しかし,Aubrey Johnsonは典型的なジャズ・ヴォーカルと言うよりは,もっと間口の広いヴォーカリストで,かつポルトガル語の歌も結構歌うというところにも彼女の指向が出ているようにも思う。声も華憐な感じだしねぇ。だから,ジャズ・ヴォーカルのライブだと聞いて来場した,このヴェニューらしい平均年齢の高い聴衆のイメージに彼女の歌が合致していたかはわからないが,最後はアンコールも2回で,やんやの喝采を受けていたのは,彼女の人懐っこそうな笑顔に癒される部分もあったのではないか。
今回のライブは,11月4日にリリースされるご両人による新作"Play Favorites"のプロモーションの意味合いもあったと思うが,2部構成で演じられた曲のほとんどが,今回の新作からであった。私は今回,発売前のCDを多分持ってきているだろうとは思っていたが,案の定であり,現地でCDをゲットした私であった。そこではオリジナル,スタンダードに加えて,Jobim,Joni Mitchell,更にはBillie Eilishまで歌ってしまうのだから,上述の通りの「間口の広さ」である。
どの曲もなかなかに魅力的であったが,特に私に響いたのがJoni Mitchellの"Conversation"であった。曲そのものが魅力的なのは確かだが,非常に素晴らしい歌いっぷり,弾きっぷりであった。更にJobimの"Olha Maria"とJimmy Webbの"Didn’t We"をメドレーで歌ってしまうのはいいセンスだよなぁと思っていた。そして,Lyle Maysの初リーダー作に収められていた"Close to Home"にポルトガル詞を乗せた"Quem é Você"が非常に美しかった。これってMilton Nascimentoも歌ってるんだねぇ...。

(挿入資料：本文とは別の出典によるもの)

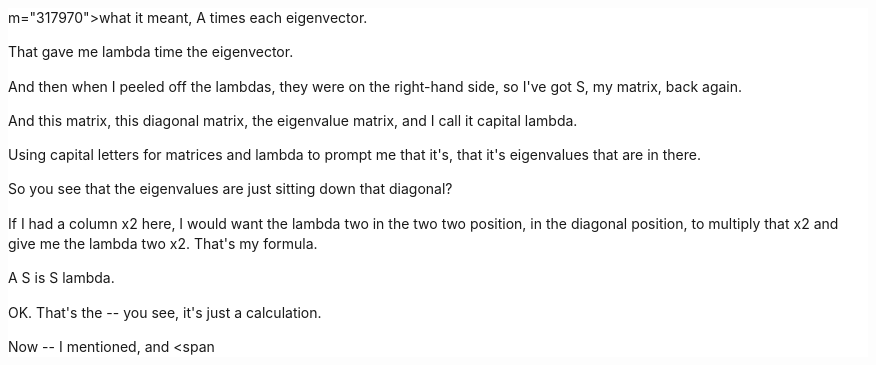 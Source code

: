   m="317970">what</span> <span m="318160">it</span> <span
  m="318290">meant,</span> <span m="318720">A</span> <span
  m="319090">times</span> <span m="319450">each</span> <span
  m="319690">eigenvector.</span></p><p><span m="321010">That</span> <span
  m="321220">gave</span> <span m="321400">me</span> <span
  m="321540">lambda</span> <span m="322150">time</span> <span
  m="322510">the</span> <span m="322670">eigenvector.</span></p><p><span
  m="323690">And</span> <span m="323850">then</span> <span
  m="323990">when</span> <span m="324160">I</span> <span
  m="324260">peeled</span> <span m="324660">off</span> <span
  m="324890">the</span> <span m="325000">lambdas,</span> <span
  m="325700">they</span> <span m="325990">were</span> <span m="326230">on</span>
  <span m="326440">the</span> <span m="326530">right-hand</span> <span
  m="327050">side,</span> <span m="327410">so</span> <span
  m="327610">I've</span> <span m="327850">got</span> <span m="328760">S,</span>
  <span m="329960">my</span> <span m="330120">matrix,</span> <span
  m="330690">back</span> <span m="330940">again.</span></p><p><span
  m="331750">And</span> <span m="332150">this</span> <span
  m="332810">matrix,</span> <span m="334190">this</span> <span
  m="334830">diagonal</span> <span m="338790">matrix,</span> <span
  m="339540">the</span> <span m="339740">eigenvalue</span> <span
  m="340750">matrix,</span> <span m="345500">and</span> <span
  m="346080">I</span> <span m="346770">call</span> <span m="347470">it</span>
  <span m="347770">capital</span> <span m="348280">lambda.</span></p><p><span
  m="349210">Using</span> <span m="349600">capital</span> <span
  m="350050">letters</span> <span m="350410">for</span> <span
  m="350550">matrices</span> <span m="352000">and</span> <span
  m="352180">lambda</span> <span m="352830">to</span> <span
  m="352990">prompt</span> <span m="353600">me</span> <span
  m="353830">that</span> <span m="354050">it's,</span> <span
  m="354440">that</span> <span m="354760">it's</span> <span
  m="354980">eigenvalues</span> <span m="355820">that</span> <span
  m="355940">are</span> <span m="356080">in</span> <span
  m="356200">there.</span></p><p><span m="356850">So</span> <span
  m="356930">you</span> <span m="357090">see</span> <span m="357340">that</span>
  <span m="357530">the</span> <span m="357680">eigenvalues</span> <span
  m="358470">are</span> <span m="358570">just</span> <span
  m="358840">sitting</span> <span m="359160">down</span> <span
  m="359380">that</span> <span m="359580">diagonal?</span></p><p><span
  m="361480">If</span> <span m="361770">I</span> <span m="361880">had</span>
  <span m="362120">a</span> <span m="362210">column</span> <span
  m="362630">x2</span> <span m="363360">here,</span> <span m="364550">I</span>
  <span m="365450">would</span> <span m="365650">want</span> <span
  m="365950">the</span> <span m="366070">lambda</span> <span
  m="366560">two</span> <span m="367340">in</span> <span m="367620">the</span>
  <span m="367760">two</span> <span m="368030">two</span> <span
  m="368510">position,</span> <span m="369290">in</span> <span
  m="369590">the</span> <span m="369700">diagonal</span> <span
  m="370360">position,</span> <span m="370970">to</span> <span
  m="371110">multiply</span> <span m="371710">that</span> <span
  m="371920">x2</span> <span m="372750">and</span> <span m="372970">give</span>
  <span m="373130">me</span> <span m="373320">the</span> <span
  m="373460">lambda</span> <span m="373900">two</span> <span
  m="374200">x2.</span> <span m="375140">That's</span> <span
  m="375640">my</span> <span m="375840">formula.</span></p><p><span
  m="376730">A</span> <span m="376890">S</span> <span m="378100">is</span> <span
  m="378990">S</span> <span m="379270">lambda.</span></p><p><span
  m="383000">OK.</span> <span m="383720">That's</span> <span
  m="384620">the</span> <span m="384850">--</span> <span m="384870">you</span>
  <span m="385070">see,</span> <span m="385230">it's</span> <span
  m="385440">just</span> <span m="385620">a</span> <span
  m="385690">calculation.</span></p><p><span m="387530">Now</span> <span
  m="388180">--</span> <span m="388710">I</span> <span
  m="389080">mentioned,</span> <span m="389680">and</span> <span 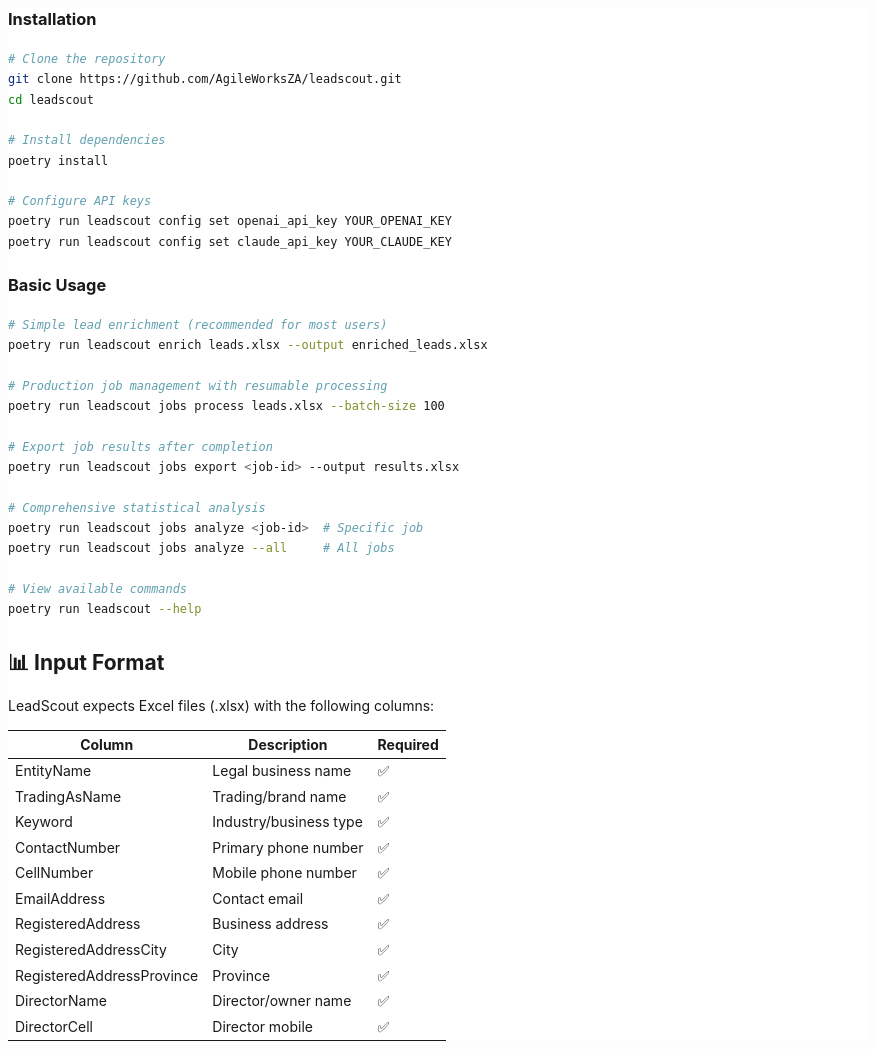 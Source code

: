 ### Installation
```bash
# Clone the repository
git clone https://github.com/AgileWorksZA/leadscout.git
cd leadscout

# Install dependencies
poetry install

# Configure API keys
poetry run leadscout config set openai_api_key YOUR_OPENAI_KEY
poetry run leadscout config set claude_api_key YOUR_CLAUDE_KEY
```

### Basic Usage
```bash
# Simple lead enrichment (recommended for most users)
poetry run leadscout enrich leads.xlsx --output enriched_leads.xlsx

# Production job management with resumable processing
poetry run leadscout jobs process leads.xlsx --batch-size 100

# Export job results after completion
poetry run leadscout jobs export <job-id> --output results.xlsx

# Comprehensive statistical analysis
poetry run leadscout jobs analyze <job-id>  # Specific job
poetry run leadscout jobs analyze --all     # All jobs

# View available commands
poetry run leadscout --help
```

## 📊 Input Format

LeadScout expects Excel files (.xlsx) with the following columns:

| Column | Description | Required |
|--------|-------------|----------|
| EntityName | Legal business name | ✅ |
| TradingAsName | Trading/brand name | ✅ |
| Keyword | Industry/business type | ✅ |
| ContactNumber | Primary phone number | ✅ |
| CellNumber | Mobile phone number | ✅ |
| EmailAddress | Contact email | ✅ |
| RegisteredAddress | Business address | ✅ |
| RegisteredAddressCity | City | ✅ |
| RegisteredAddressProvince | Province | ✅ |
| DirectorName | Director/owner name | ✅ |
| DirectorCell | Director mobile | ✅ |
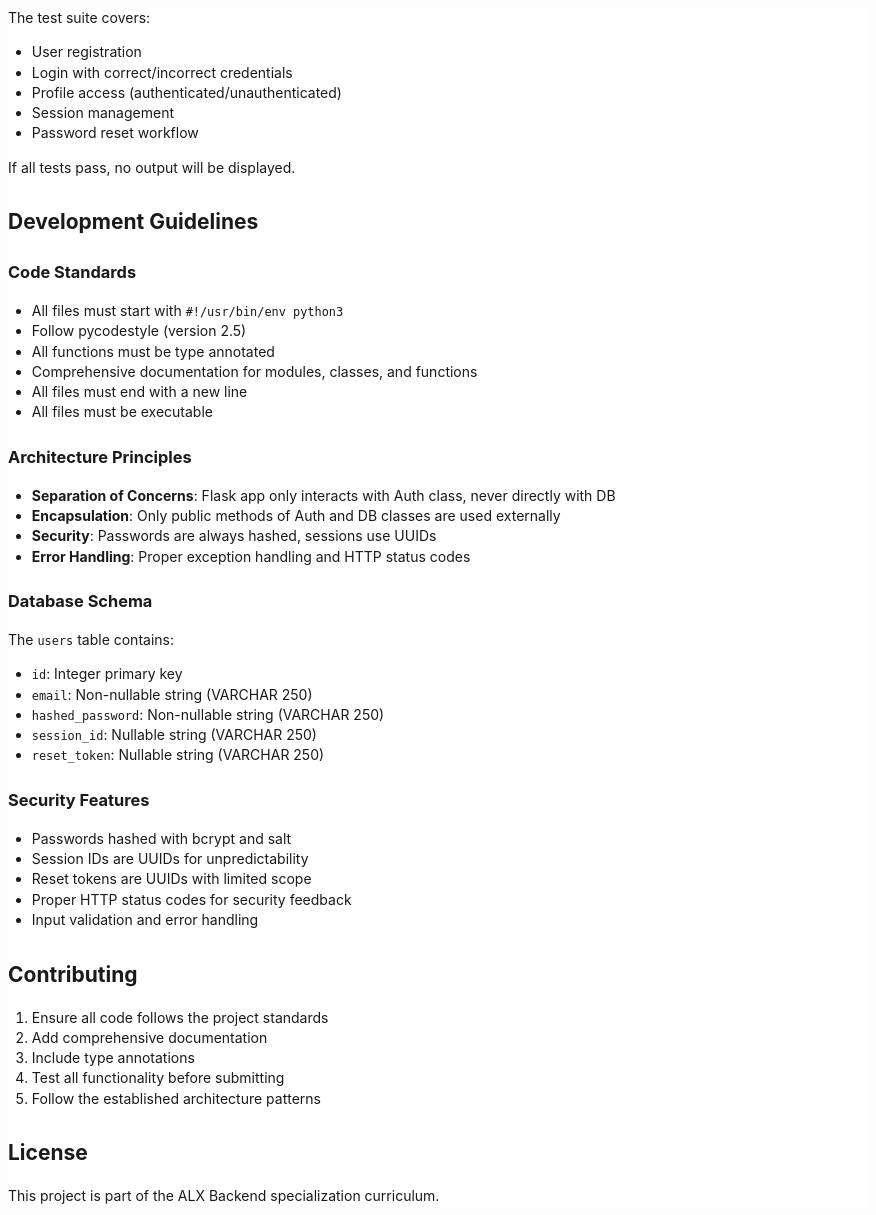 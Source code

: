 The test suite covers:
- User registration
- Login with correct/incorrect credentials
- Profile access (authenticated/unauthenticated)
- Session management
- Password reset workflow

If all tests pass, no output will be displayed.

## Development Guidelines

### Code Standards
- All files must start with `#!/usr/bin/env python3`
- Follow pycodestyle (version 2.5)
- All functions must be type annotated
- Comprehensive documentation for modules, classes, and functions
- All files must end with a new line
- All files must be executable

### Architecture Principles
- **Separation of Concerns**: Flask app only interacts with Auth class, never directly with DB
- **Encapsulation**: Only public methods of Auth and DB classes are used externally
- **Security**: Passwords are always hashed, sessions use UUIDs
- **Error Handling**: Proper exception handling and HTTP status codes

### Database Schema
The `users` table contains:
- `id`: Integer primary key
- `email`: Non-nullable string (VARCHAR 250)
- `hashed_password`: Non-nullable string (VARCHAR 250)
- `session_id`: Nullable string (VARCHAR 250)
- `reset_token`: Nullable string (VARCHAR 250)

### Security Features
- Passwords hashed with bcrypt and salt
- Session IDs are UUIDs for unpredictability
- Reset tokens are UUIDs with limited scope
- Proper HTTP status codes for security feedback
- Input validation and error handling

## Contributing

1. Ensure all code follows the project standards
2. Add comprehensive documentation
3. Include type annotations
4. Test all functionality before submitting
5. Follow the established architecture patterns

## License

This project is part of the ALX Backend specialization curriculum.
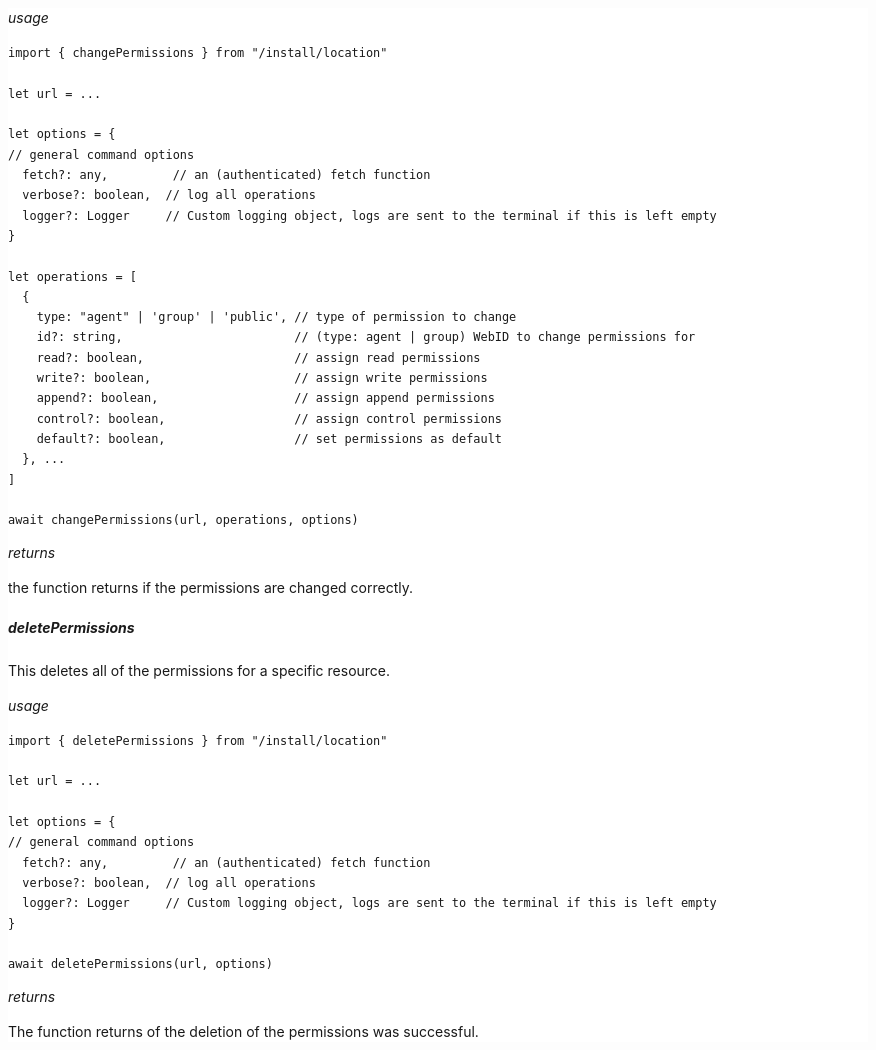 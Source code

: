 *usage*
```
import { changePermissions } from "/install/location"

let url = ...

let options = {
// general command options
  fetch?: any,         // an (authenticated) fetch function
  verbose?: boolean,  // log all operations
  logger?: Logger     // Custom logging object, logs are sent to the terminal if this is left empty
} 

let operations = [ 
  {
    type: "agent" | 'group' | 'public', // type of permission to change
    id?: string,                        // (type: agent | group) WebID to change permissions for 
    read?: boolean,                     // assign read permissions
    write?: boolean,                    // assign write permissions
    append?: boolean,                   // assign append permissions
    control?: boolean,                  // assign control permissions
    default?: boolean,                  // set permissions as default
  }, ...
]

await changePermissions(url, operations, options)
```

*returns*

the function returns if the permissions are changed correctly.

##### deletePermissions
This deletes all of the permissions for a specific resource.

*usage*
```
import { deletePermissions } from "/install/location"

let url = ...

let options = {
// general command options
  fetch?: any,         // an (authenticated) fetch function
  verbose?: boolean,  // log all operations
  logger?: Logger     // Custom logging object, logs are sent to the terminal if this is left empty
} 

await deletePermissions(url, options)
```

*returns*

The function returns of the deletion of the permissions was successful.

Randy Ingramのピアノは,流麗なフレージングって感じだったが,打鍵の強弱がもう少しあってもいいかなと思えたのも事実である。私には打鍵が強いパターンがちょっと多いように感じられたので,"Quem é Você"で聞かせたようなリリカルなトーンをもっと交えてもよかった。そうは言っても,購入したCDを聞くのも楽しみになるような歌唱,演奏であった。スキャットとピアノでユニゾンのフレーズを展開するところなんて,結構スリリングだったし,そういうところは実にジャズ的であった。
いずれにしても,今回のライブは別のコンサートのチケットを買うために,武蔵野市民文化会館のサイトを見ていて,たまたま開催を知ったものだったが,行けてよかったと思えた一夜であった。CDについては改めて記事にしたいと思う。